I was 18 years old the first time I ever bought a home. I remember going around different neighborhoods looking for houses. I wanted to buy a house at first, so I could make the payments on it. I rented an apartment close to home for two years, until I saved enough money for a down payment. Then I put down 20% and bought a house. It took me 3 months to get a solid job, which helped me pay off my first home. I remember breaking down and crying after I bought the house. I felt so blessed that I owned a home.
Fast forward 20 years and I have experienced almost every type of buying process. I had 2 escrow requests, one due to my apartment where my roommate was being evicted, the second due to a medical emergency. Every seller, in every real estate transaction, has motivation and I had no motivation to work the transaction through. I always remember this: When you walk out of any closing with no closing cost, zero down and zero mortgage, you have done a bulk of the work. That gets us to tip #3.
How do you get paid if there are no closing costs, zero down, and no mortgage? I cannot answer this question, but I have learned many valuable lessons along the way. If I had done no closing, a seller would have taken any offer or I could have sold my apartment for about $9,000 more than my purchase price, and my first time home buyer could have bought a home for $150,000 less. So, you can see, your guess is as good as your house. Find a seller that wants to give up a few dollars or at least give you a closing cost credit.
Scenario #2: You purchase a home at a tax sale for taxes owed. As you can guess it is out of your reach for a first time buyer because of the lack of financing. Also, if you wanted to buy a home way back in the year 2000, the only way you could would be to buy one off of the tax sale list which had extremely low and low prices.
The best way to get access to the tax list of pre-foreclosures was to sign up for mail lists of foreclosures. Then you would get into these lists and contact a person in charge of the sale for the areas where you wanted to buy. This really helped my business because I ended up buying way more homes than I could ever afford to buy. I also ended up getting a lot of seller calls where a lot of other investors were bidding on the same properties.

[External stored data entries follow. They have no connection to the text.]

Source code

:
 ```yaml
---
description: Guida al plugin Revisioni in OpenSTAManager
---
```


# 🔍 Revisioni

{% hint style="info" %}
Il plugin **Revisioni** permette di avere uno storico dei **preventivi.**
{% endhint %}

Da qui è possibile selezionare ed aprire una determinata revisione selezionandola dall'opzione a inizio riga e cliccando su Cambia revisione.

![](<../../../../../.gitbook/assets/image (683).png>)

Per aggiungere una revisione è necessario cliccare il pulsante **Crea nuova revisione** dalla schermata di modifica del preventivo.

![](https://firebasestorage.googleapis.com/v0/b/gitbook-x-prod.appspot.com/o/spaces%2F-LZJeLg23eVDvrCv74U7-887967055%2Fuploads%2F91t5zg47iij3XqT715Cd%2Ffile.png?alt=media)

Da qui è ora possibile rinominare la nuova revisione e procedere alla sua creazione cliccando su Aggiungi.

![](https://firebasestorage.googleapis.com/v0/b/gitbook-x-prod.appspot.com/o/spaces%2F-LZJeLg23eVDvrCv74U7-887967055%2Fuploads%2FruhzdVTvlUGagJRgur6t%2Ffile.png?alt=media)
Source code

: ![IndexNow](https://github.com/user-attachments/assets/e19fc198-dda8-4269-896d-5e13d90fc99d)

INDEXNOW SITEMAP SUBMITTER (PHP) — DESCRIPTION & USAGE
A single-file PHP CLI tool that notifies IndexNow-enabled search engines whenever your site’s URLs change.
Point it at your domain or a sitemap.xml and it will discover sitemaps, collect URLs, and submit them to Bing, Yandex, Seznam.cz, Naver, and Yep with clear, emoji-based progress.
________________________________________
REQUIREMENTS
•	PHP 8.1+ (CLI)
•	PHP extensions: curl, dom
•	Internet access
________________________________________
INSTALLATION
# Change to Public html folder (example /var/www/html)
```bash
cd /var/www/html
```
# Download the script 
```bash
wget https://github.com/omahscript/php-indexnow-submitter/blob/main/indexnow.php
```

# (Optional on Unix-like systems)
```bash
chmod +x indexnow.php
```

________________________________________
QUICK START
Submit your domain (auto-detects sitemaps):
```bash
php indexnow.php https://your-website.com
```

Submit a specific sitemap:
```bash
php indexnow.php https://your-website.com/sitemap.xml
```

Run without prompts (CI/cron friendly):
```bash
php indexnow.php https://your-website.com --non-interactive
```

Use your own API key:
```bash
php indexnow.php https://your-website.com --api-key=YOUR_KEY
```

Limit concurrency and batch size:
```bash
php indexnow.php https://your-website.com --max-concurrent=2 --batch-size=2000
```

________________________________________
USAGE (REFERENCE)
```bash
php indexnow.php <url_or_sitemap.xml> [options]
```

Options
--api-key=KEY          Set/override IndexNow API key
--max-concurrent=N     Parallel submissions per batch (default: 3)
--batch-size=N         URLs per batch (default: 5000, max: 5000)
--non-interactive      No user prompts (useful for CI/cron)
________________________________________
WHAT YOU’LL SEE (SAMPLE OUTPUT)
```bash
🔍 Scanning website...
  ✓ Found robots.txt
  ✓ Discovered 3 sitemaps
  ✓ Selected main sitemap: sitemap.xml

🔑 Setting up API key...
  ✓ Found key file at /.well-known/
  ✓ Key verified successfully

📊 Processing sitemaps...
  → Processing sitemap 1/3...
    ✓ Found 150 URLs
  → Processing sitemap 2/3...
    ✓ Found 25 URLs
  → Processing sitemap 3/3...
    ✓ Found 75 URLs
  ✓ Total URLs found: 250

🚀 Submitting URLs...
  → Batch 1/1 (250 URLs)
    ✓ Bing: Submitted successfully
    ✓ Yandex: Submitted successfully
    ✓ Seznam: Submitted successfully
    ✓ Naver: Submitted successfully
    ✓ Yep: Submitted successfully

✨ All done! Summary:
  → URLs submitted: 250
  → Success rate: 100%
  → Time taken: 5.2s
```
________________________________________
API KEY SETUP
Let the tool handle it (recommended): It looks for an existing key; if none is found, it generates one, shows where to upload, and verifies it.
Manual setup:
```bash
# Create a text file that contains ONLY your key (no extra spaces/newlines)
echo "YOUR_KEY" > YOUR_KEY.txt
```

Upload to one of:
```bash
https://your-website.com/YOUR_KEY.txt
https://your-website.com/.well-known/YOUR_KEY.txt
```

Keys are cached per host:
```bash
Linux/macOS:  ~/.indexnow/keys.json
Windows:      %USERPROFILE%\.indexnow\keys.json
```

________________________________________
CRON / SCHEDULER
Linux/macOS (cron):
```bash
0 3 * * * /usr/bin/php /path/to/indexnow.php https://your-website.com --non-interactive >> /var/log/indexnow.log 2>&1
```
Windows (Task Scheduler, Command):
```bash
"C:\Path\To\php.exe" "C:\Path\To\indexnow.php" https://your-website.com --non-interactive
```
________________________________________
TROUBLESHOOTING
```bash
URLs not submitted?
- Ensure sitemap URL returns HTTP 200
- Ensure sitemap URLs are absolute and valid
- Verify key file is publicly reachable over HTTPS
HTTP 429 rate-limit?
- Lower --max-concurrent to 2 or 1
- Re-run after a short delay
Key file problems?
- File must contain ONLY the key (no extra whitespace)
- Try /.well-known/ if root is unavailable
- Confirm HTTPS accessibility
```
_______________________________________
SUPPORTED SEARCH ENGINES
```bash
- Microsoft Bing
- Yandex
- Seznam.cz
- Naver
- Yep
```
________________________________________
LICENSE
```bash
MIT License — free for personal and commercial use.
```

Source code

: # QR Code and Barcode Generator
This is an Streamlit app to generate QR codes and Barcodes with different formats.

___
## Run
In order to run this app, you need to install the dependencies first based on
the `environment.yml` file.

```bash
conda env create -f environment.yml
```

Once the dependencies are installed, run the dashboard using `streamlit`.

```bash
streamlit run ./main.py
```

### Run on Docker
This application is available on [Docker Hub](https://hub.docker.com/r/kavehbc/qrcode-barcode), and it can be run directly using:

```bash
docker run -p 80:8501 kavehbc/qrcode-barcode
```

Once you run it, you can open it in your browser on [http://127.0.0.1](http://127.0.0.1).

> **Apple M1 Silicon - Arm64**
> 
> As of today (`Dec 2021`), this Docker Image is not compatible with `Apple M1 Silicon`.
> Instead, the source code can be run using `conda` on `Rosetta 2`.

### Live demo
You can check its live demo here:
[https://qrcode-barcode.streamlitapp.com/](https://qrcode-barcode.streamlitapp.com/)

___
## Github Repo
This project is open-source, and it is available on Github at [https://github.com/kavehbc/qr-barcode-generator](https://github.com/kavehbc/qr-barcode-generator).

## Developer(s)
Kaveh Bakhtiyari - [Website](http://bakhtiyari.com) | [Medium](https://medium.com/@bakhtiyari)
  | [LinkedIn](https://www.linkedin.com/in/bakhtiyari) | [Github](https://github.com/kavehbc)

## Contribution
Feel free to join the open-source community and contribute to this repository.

You have to have patience when dealing with these type of sales. It really took me 3 years to buy my first home through this system. Even after I had been a real estate investor for about 10 years, I was always working on my business, building it on a bigger and bigger level.
If you are a first time home buyer, it really is possible for you to achieve your goals, but it is going to take some patience and educating yourself so that you can make the correct real estate decisions. The next tip I have for you is the most simple and the most important for any first time homebuyer.
Tip #3: When you go out looking for homes for sale sit down and plan in your mind exactly what you are looking for a home. By sitting down you are actually Breaking Bad half way because it will cause you to feel “rushed”. It is important to take a lot of time and really figure out just what you want. Write this on a paper and when you do get home and have a second free hour or two sit and write down what ever it is that you feel you want in a home.
I had a list that I sat with and wrote down what I was looking for. Here is part of what I was looking for and the reason why I had this list. The reason is because I knew that the list would be there if I ever wanted to buy a single family home. It turned out that I was going to have a lot of choices possible for me when it came to buying a home and that meant that I could buy any home I wanted.
It also means that I can buy a home now that is in a lot of different neighborhoods, better schools, a lot closer to work etc. Here is the reason why I could buy any home I wanted, now it was just a matter of how well I had it planned out. But I will say this, trust your instincts. If you feel like something is not right with the home you are viewing, go back and look at the home again in a different light, as if it was not the right home at all. I recently saw a home that I felt odd about after I had looked at it 4 times.